An Introduction to the Art of Wondering says
One state of consciousness sought by the Zen Buddhist is called satori, usually
Translated as flash of enlightenment.And that is what happened to me. I had a moment of clarity that my whole life had been a search for some man to tell me what to do.  Why Should I not be able to tell myself what to do?  What was there lacking in me that I could not guide my own life?  So I started searching.  And I found painting.  Bob Ross oil painting as a matter of fact.  I went on line and I downloaded all 31 season of Bob Ross from the PBS.  And I watched, and my mind wandered to all the things I had been or had wanted before marriage. It may have been some form of self hypnosis brought on by Bob’s voice, which is peaceful and calm, similar to someone using a white noise machine or nature tapes, to silence their mental chatter.  I signed up for school and after my books were bought, I blew my whole grant on oil paints and canvas and supplies, and I painted.  For the next year, I painted and I cried. And then I stopped crying and I painted and thought about stuff.   And I thought about stuff while I painted.  And then I thought about nothing and used the painting as way to exorcise the great man from my mind.

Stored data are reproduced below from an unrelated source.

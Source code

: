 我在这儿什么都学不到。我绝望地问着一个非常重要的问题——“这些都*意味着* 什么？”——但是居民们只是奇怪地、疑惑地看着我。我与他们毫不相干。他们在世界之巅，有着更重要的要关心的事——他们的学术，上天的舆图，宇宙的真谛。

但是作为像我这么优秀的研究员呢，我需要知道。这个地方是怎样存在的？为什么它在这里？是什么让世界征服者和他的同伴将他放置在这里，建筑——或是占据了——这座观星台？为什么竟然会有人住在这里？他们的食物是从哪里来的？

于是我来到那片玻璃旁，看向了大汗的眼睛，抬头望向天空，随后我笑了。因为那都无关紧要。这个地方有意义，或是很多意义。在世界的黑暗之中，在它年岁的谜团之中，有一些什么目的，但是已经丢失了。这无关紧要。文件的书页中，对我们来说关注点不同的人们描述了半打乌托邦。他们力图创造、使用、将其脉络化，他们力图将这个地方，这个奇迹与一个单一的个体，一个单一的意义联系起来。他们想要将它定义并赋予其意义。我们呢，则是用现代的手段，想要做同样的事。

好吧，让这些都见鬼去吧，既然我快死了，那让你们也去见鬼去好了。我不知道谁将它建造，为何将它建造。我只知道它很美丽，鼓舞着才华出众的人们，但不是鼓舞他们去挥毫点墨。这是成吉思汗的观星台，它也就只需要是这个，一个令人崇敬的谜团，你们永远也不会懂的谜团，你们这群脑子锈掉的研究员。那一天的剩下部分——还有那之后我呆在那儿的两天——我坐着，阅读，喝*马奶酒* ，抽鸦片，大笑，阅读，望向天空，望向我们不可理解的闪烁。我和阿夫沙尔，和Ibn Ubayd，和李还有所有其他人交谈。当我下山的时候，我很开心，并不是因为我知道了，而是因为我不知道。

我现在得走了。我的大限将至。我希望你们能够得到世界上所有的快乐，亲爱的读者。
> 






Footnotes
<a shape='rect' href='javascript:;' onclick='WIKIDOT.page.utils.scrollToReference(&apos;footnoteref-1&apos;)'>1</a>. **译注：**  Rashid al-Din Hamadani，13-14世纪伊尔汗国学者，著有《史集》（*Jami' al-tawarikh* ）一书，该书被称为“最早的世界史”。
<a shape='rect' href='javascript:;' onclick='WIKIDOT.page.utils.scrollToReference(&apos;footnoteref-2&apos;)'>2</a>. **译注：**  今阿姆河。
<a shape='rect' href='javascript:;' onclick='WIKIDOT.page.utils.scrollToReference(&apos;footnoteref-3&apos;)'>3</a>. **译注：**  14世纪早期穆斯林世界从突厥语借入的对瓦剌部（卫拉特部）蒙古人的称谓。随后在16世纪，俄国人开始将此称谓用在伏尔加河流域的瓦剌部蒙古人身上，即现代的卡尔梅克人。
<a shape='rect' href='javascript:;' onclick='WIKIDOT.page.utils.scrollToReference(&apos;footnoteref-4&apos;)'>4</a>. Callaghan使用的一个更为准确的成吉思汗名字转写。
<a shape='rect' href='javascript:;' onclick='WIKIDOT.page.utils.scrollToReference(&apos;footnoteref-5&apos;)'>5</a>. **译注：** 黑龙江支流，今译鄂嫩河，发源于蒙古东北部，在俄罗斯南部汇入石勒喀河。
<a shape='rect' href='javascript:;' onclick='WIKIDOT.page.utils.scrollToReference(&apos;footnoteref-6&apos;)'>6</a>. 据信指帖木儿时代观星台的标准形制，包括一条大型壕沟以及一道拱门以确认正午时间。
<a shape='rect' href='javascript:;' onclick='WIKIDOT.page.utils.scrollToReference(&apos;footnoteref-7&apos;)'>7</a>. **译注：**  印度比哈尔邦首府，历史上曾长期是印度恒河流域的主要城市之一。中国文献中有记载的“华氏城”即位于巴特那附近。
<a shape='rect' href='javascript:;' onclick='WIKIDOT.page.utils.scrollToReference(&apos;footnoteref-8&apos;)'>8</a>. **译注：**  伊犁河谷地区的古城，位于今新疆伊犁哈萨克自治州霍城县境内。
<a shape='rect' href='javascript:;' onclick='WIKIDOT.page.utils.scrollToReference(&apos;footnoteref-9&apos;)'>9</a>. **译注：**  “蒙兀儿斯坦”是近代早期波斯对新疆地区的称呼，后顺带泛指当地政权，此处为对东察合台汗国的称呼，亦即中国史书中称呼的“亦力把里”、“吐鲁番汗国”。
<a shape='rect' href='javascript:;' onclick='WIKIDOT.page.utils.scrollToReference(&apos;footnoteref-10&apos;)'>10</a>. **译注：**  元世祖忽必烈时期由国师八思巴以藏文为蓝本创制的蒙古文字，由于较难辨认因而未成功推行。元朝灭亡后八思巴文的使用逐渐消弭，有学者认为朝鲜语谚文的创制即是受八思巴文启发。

 And then one day,  like Aldous Huxley, who could withdraw into a state of Deep Reflection  ( a highly meditative yet completely present state ) I realized I was standing from of a finished painting, with no idea of how much time had passed, and no recollection of having painted what I was looking at...And I was free…free from the great man (who in reality was a narcissistic abuser, and a compulsive meth addict)  , free of the mental chains that told me I needed a man to live( that came from how my step- dad treated my mom) and free of the doubt that had plagued me most of my life( of course I was worthy, the goddess did not create trash or make mistakes).  Some cultures have religious ecstasy, in which a person uses faith to transport them to a place where they are all with one and nothing and everything and they call that God.  Eastern practitioners of yoga learn to “let go” of the outer senses and reach for that which is within, and so find nirvana.  Others look within to examine the nature of space and time and the relation of the human mind to those concepts, and so look to place themselves firmly within themselves. I used painting…which in my mind is like yoga or meditation in that the smells of the paint and canvas and thinners is enough to put me into that mind set, and the repetitive motions of dab and stroke and the sound of the whish and burr of the brush hitting the canvas are like the positions of yoga, or the motions of the ecstatic Christian about to speak in tongues, who is filled with the other…to me the other is that which is in ourselves buried under all the lies and masks and mental chatter.  And when I paint I am able to go away and at the same time look within.  Time stops, psychological time as opposed to chronological time and all within me is still and quiet, and something, the gods or goddesses or my true inner voice speaks to me and I find both peace and truth.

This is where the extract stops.